Ahora, él perteneció a un mundo machista y encierra una visión machista del mundo. Pero yo no voy a sacar de contexto esto ni cambiarle los finales para generar más prejuicios. Finalmente, esos textos sirven para analizar y entender la mentalidad masculina, ¿no? Por ejemplo, en Crónica de una muerte anunciada, cuando Bayardo San Román devuelve a Ángela Vicario porque no es virgen. Eso, prejuicios aparte, ilumina el modo de pensar de una época.

En modo hipotético: ¿crees que García Márquez habría apoyado a Petro?

No creo. García Márquez se fue derechizando. Cuando yo me lo encontré en México, él ya mostraba su apoyo a Uribe. Parece inconcebible lo que digo, pero así fue. Pienso que él era un extraviado político. Y para él eran importantes los afectos, y eso explica que nunca tomara distancia con Castro, porque su amistad con él era más fuerte que el ánimo de criticar su régimen.

Yo puedo comprender eso, pero que le haya gustado Uribe en cierto momento… Mi convicción es que García Márquez tenía un deslumbramiento por el poder. 

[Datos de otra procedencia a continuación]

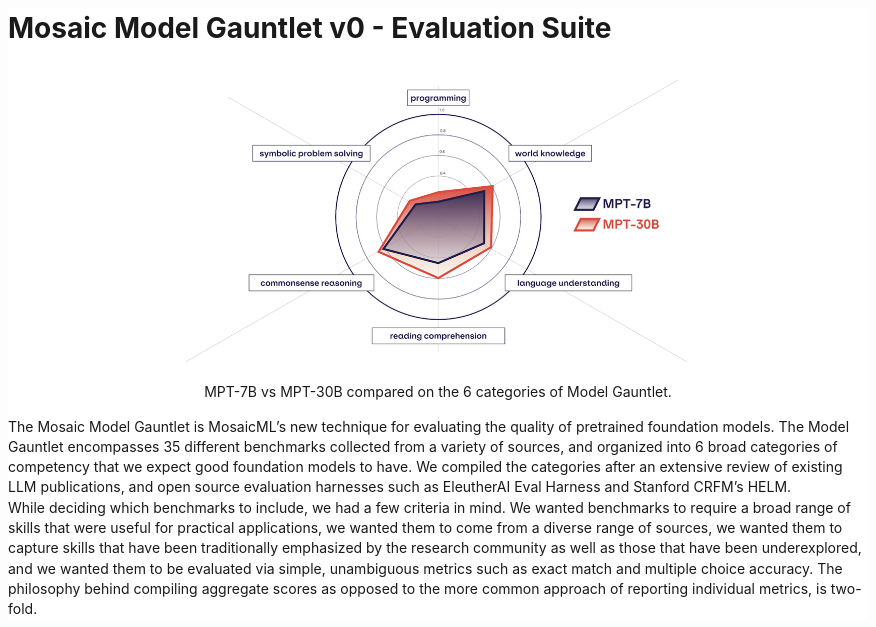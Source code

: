 # Mosaic Model Gauntlet v0 - Evaluation Suite



<p align="center">
    <picture>
      <img alt="LLM Foundry" src="../../../assets/radar_blog.png" width="60%">
    </picture>
    <br>
    MPT-7B vs MPT-30B compared on the 6 categories of Model Gauntlet.
</p>
The Mosaic Model Gauntlet is MosaicML’s new technique for evaluating the quality of pretrained foundation models. The Model Gauntlet encompasses 35 different benchmarks collected from a variety of sources, and organized into 6 broad categories of competency that we expect good foundation models to have. We compiled the categories after an extensive review of existing LLM publications, and open source evaluation harnesses such as EleutherAI Eval Harness and Stanford CRFM’s HELM.

<br>
While deciding which benchmarks to include, we had a few criteria in mind. We wanted benchmarks to require a broad range of skills that were useful for practical applications, we wanted them to come from a diverse range of sources, we wanted them to capture skills that have been traditionally emphasized by the research community as well as those that have been underexplored, and we wanted them to be evaluated via simple, unambiguous metrics such as exact match and multiple choice accuracy. The philosophy behind compiling aggregate scores as opposed to the more common approach of reporting individual metrics, is two-fold.
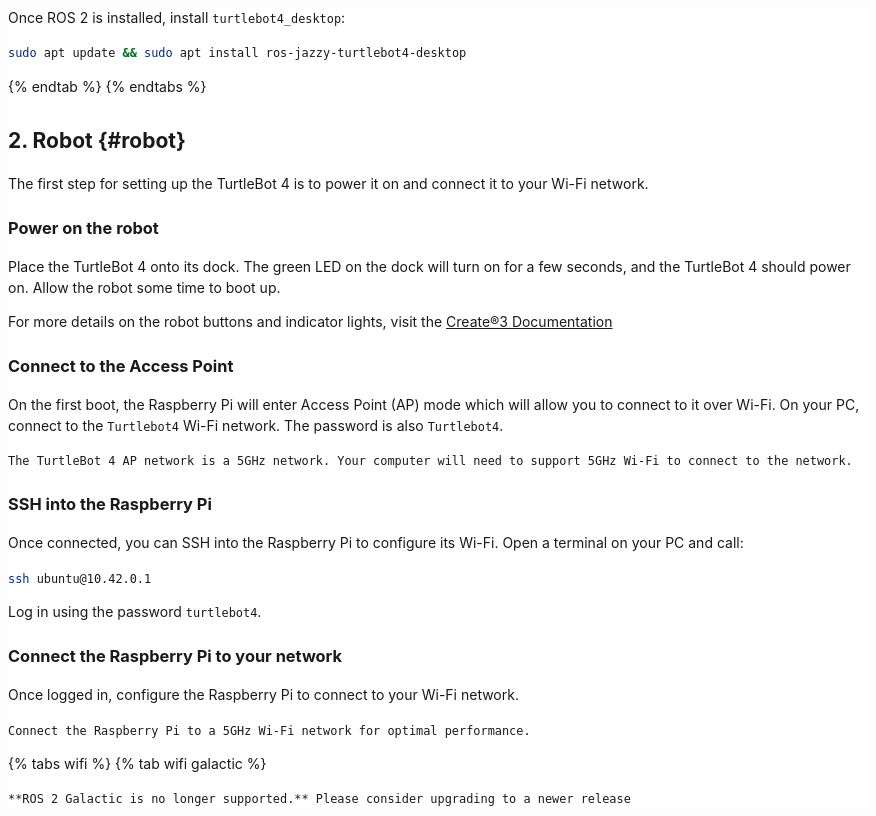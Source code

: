 Once ROS 2 is installed, install `turtlebot4_desktop`:

```bash
sudo apt update && sudo apt install ros-jazzy-turtlebot4-desktop
```

{% endtab %}
{% endtabs %}

## 2. Robot {#robot}

The first step for setting up the TurtleBot 4 is to power it on and connect it to your Wi-Fi network.

### Power on the robot

Place the TurtleBot 4 onto its dock. The green LED on the dock will turn on for a few seconds, and the TurtleBot 4 should power on. Allow the robot some time to boot up.

For more details on the robot buttons and indicator lights, visit the [Create&reg;3 Documentation](https://iroboteducation.github.io/create3_docs/hw/face/)

### Connect to the Access Point

On the first boot, the Raspberry Pi will enter Access Point (AP) mode which will allow you to connect to it over Wi-Fi. On your PC, connect to the `Turtlebot4` Wi-Fi network. The password is also `Turtlebot4`.

```note
The TurtleBot 4 AP network is a 5GHz network. Your computer will need to support 5GHz Wi-Fi to connect to the network.
```

### SSH into the Raspberry Pi

Once connected, you can SSH into the Raspberry Pi to configure its Wi-Fi. Open a terminal on your PC and call:

```bash
ssh ubuntu@10.42.0.1
```

Log in using the password `turtlebot4`.

### Connect the Raspberry Pi to your network

Once logged in, configure the Raspberry Pi to connect to your Wi-Fi network.

```tip
Connect the Raspberry Pi to a 5GHz Wi-Fi network for optimal performance.
```

{% tabs wifi %}
{% tab wifi galactic %}

```warning
**ROS 2 Galactic is no longer supported.** Please consider upgrading to a newer release
```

Cenaba con Clinton, por ejemplo.

Y el día anterior a mi visita a su casa en México había estado comiendo con Henry Kissinger. Y se jactaba de eso. Pero eso era, para mí, una ingenuidad de su parte. 

¿Defiendes alguna causa?

Pocas. Una de ellas es la causa de Palestina, cuyo padecimiento me indigna profundamente desde que estaba en la universidad. No tengo nada contra los judíos, mi yerno es judío, pero nunca aceptaría una invitación a Israel. Es para mí una cuestión de principios.